Each player takes a dive board, a screen, five double-sided Air tokens numbered 1-5, a shell to show player colour, and its matching pawn to place on the Descent (score) board; optional companions with single-use powers can be chosen before diving in, too. In the centre of the play area, a frame is placed to hold the 36 see-through Ocean cards which have been shuffled, rotated, shuffled, flipped, shuffled and... well, you get the idea.

Each round, all players simultaneously examine the first five levels of the Ocean. As well as decorative sea flora and fauna (including a particularly impressive whale), each level might show a shark, turtle and/or manta ray. Players use their Air tokens in the order of their choosing to 'program' the dive, guessing whether each level has a shark on it, placing the token shark-side up on their dive board if so; get one wrong and any potential progress from the first error is lost. The further you go, the more you risk, especially in the Deep Waters, where one mistake costs your whole turn.

All players remove their screens and the programs are assessed. If there are any turtles or a manta ray on a level, the values of the players' Air tokens become important: the highest (and you can stack tokens to sum their numbers) receives an immediate bonus of +1 movement for a green turtle, +2 for a red turtle, and the manta ray advances a player's pawn to the one ahead of it, a potent catch-up opportunity, especially in a two-player game; nothing for a tie, though. From level 15 on the Descent board, the manta ray has no effect, so the catch up only applies early on. Once progress has been updated, the next dive is programmed. When one player reaches level 23, that round is the last, with the deepest diver the winner; somewhat disappointingly, there is no tie-break.

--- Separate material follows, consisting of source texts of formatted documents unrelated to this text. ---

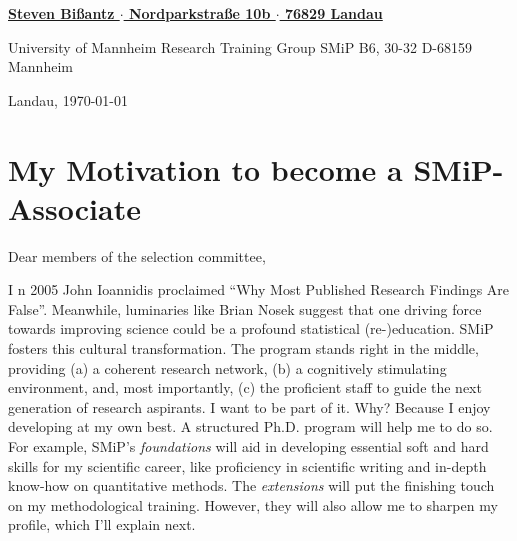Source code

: \documentclass[11pt]{FreemanML}
\begin{document}
\begin{paracol}{2}

\switchcolumn %

\color{headings} 
\vspace{2cm}
\underline{\textbf{\footnotesize{Steven Bißantz $\cdot$ Nordparkstraße 10b $\cdot$ 76829 Landau}}}

\color{text}
\bigskip
\begin{leftbar}
University of Mannheim \newline
Research Training Group SMiP \newline
B6, 30-32 \newline
D-68159 Mannheim
\end{leftbar}

\switchcolumn

\vspace{5cm}
\begin{flushright}
Landau, \today
\end{flushright}
\end{paracol} %

\vspace{1cm}
\section*{My Motivation to become a SMiP-Associate}
\bigskip
Dear members of the selection committee,
\smallskip

\onehalfspacing

\lettrine[lines=3]{I}{} n 2005 John Ioannidis proclaimed \enquote{Why Most
Published Research Findings Are False}. Meanwhile, luminaries like Brian Nosek
suggest that one driving force towards improving science could be a profound
statistical (re-)education. SMiP fosters this cultural transformation. The
program stands right in the middle, providing (a) a coherent research network,
(b) a cognitively stimulating environment, and, most importantly, (c) the
proficient staff to guide the next generation of research aspirants. I want to
be part of it. Why? Because I enjoy developing at my own best. A structured
Ph.D. program will help me to do so. For example, SMiP's \textit{foundations}
will aid in developing essential soft and hard skills for my scientific career,
like proficiency in scientific writing and in-depth know-how on quantitative
methods. The \textit{extensions} will put the finishing touch on my
methodological training. However, they will also allow me to sharpen my
profile, which I'll explain next. 
\end{document}
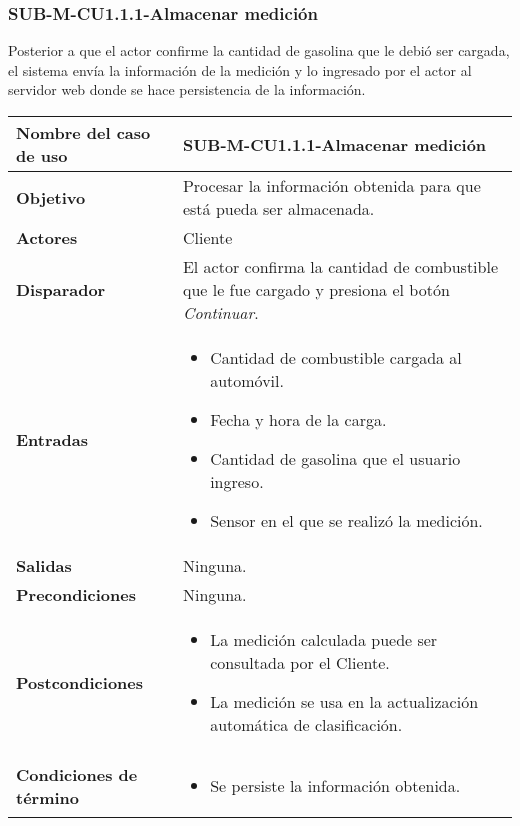\subsubsection{SUB-M-CU1.1.1-Almacenar medición}\label{SUB-M-CU1.1.1}
Posterior a que el actor confirme la cantidad de gasolina que le debió ser cargada, el sistema envía la información de la medición y lo ingresado por el actor al servidor web donde se hace persistencia de la información. 

\begin{longtable}{|J{5cm}|J{10.3cm}|}
	\hline
	\textbf{Nombre del caso de uso} &
		SUB-M-CU1.1.1-Almacenar medición \\ \hline
	\textbf{Objetivo} &
		Procesar la información obtenida para que está pueda ser almacenada. \\ \hline
	\textbf{Actores} &
		Cliente \\ \hline 
	\textbf{Disparador} & 
		El actor confirma la cantidad de combustible que le fue cargado y presiona el botón \textit{Continuar}. \\ \hline 
	\textbf{Entradas} & 
		\begin{itemize}
				\item Cantidad de combustible cargada al automóvil.
				\item Fecha y hora de la carga.
				\item Cantidad de gasolina que el usuario ingreso.
				\item Sensor en el que se realizó la medición.
		\end{itemize}\\ \hline 
	\textbf{Salidas} & Ninguna.
		\\ \hline
	\textbf{Precondiciones} & 
		Ninguna.\\ \hline
	\textbf{Postcondiciones} &
		\begin{itemize}
			\item La medición calculada puede ser consultada por el Cliente.
			\item La medición se usa en la actualización automática de clasificación.
		\end{itemize} \\ \hline
	\textbf{Condiciones de término} & 
		\begin{itemize}
			\item Se persiste la información obtenida.

\end{itemize}
\end{longtable}
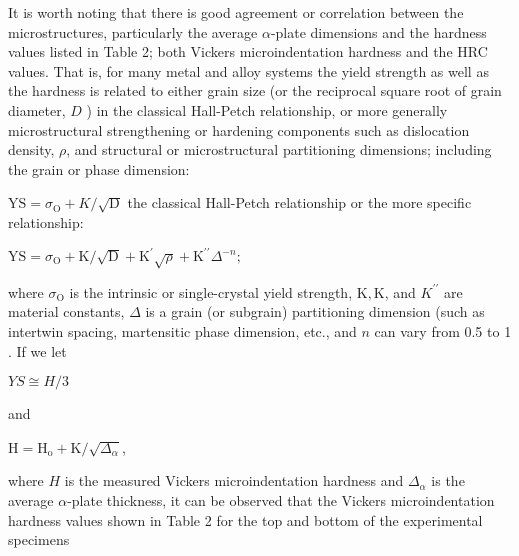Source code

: \documentclass[10pt]{article}
\begin{document}
It is worth noting that there is good agreement or correlation between the microstructures, particularly the average $\alpha$-plate dimensions and the hardness values listed in Table 2; both Vickers microindentation hardness and the HRC values. That is, for many metal and alloy systems the yield strength as well as the hardness is related to either grain size (or the reciprocal square root of grain diameter, $D$ ) in the classical Hall-Petch relationship, or more generally microstructural strengthening or hardening components such as dislocation density, $\rho$, and structural or microstructural partitioning dimensions; including the grain or phase dimension:

$\mathrm{YS}=\sigma_{\mathrm{O}}+K / \sqrt{\mathrm{D}}$ the classical Hall-Petch relationship or the more specific relationship:

$\mathrm{YS}=\sigma_{\mathrm{O}}+\mathrm{K} / \sqrt{\mathrm{D}}+\mathrm{K}^{\prime} \sqrt{\rho}+\mathrm{K}^{\prime \prime} \Delta^{-n} ;$

where $\sigma_{\mathrm{O}}$ is the intrinsic or single-crystal yield strength, $\mathrm{K}, \mathrm{K}$, and $K^{\prime \prime}$ are material constants, $\Delta$ is a grain (or subgrain) partitioning dimension (such as intertwin spacing, martensitic phase dimension, etc., and $n$ can vary from 0.5 to 1 . If we let

$Y S \cong H / 3$

and

$\mathrm{H}=\mathrm{H}_{\mathrm{o}}+\mathrm{K} / \sqrt{\Delta_{\alpha}}$,

where $H$ is the measured Vickers microindentation hardness and $\Delta_{\alpha}$ is the average $\alpha$-plate thickness, it can be observed that the Vickers microindentation hardness values shown in Table 2 for the top and bottom of the experimental specimens
\end{document}
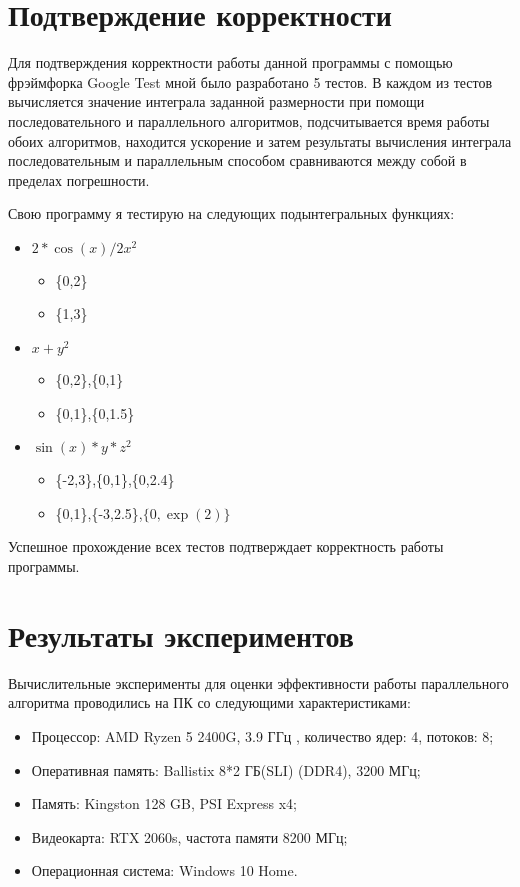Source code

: \documentclass{report}
\begin{document}
\section*{Подтверждение корректности}
Для подтверждения корректности работы данной программы с помощью фрэймфорка Google Test мной было разработано 5 тестов. В каждом из тестов вычисляется значение интеграла заданной размерности при помощи последовательного и параллельного алгоритмов, подсчитывается время работы обоих алгоритмов, находится ускорение и затем результаты вычисления интеграла последовательным и параллельным способом сравниваются между собой в пределах погрешности.
\par Свою программу я тестирую на следующих подынтегральных функциях:
\begin{itemize}
  \item $2*\cos(x)/ 2x^2$
	\begin{itemize}
		\item  \{0,2\}
		\item \{1,3\}
	\end{itemize}
  \item $x+y^2$
	\begin{itemize}
		\item  \{0,2\},\{0,1\}
		\item \{0,1\},\{0,1.5\}
	\end{itemize}
  \item $\sin(x)*y*z^2$
	\begin{itemize}
		\item  \{-2,3\},\{0,1\},\{0,2.4\}
		\item \{0,1\},\{-3,2.5\},$\{0,\exp(2)\}$
	\end{itemize}
\end{itemize}
\par Успешное прохождение всех тестов подтверждает корректность работы программы.
\newpage

\section*{Результаты экспериментов}
Вычислительные эксперименты для оценки эффективности работы параллельного алгоритма проводились на ПК со следующими характеристиками:
\begin{itemize}
\item Процессор: AMD Ryzen 5 2400G, 3.9 ГГц , количество ядер: 4, потоков: 8;
\item Оперативная память: Ballistix 8*2 ГБ(SLI) (DDR4), 3200 МГц;
\item Память: Kingston 128 GB, PSI Express x4;
\item Видеокарта: RTX 2060s, частота памяти 8200 МГц;
\item Операционная система: Windows 10 Home.
\end{itemize}
\end{document}
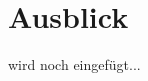 \documentclass[conference]{IEEEtran}
\begin{document}
\section{Ausblick}
wird noch eingefügt...

\newpage
\printglossary[style=altlist,title=Glossar]
\vspace{12pt}
\end{document}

Dive is great fun: the main physical components are well matched by the engaging and challenging-but-not-too-challenging round-by-round guesstimation of what is on each level. In the clear and logically laid out rulebook, players are encouraged to use flashlights to illuminate the ocean from any angle, even below, which really evokes an aquarium vibe. No, the decisions to be made aren't deep, but they are a parallel contest against the game and opponents.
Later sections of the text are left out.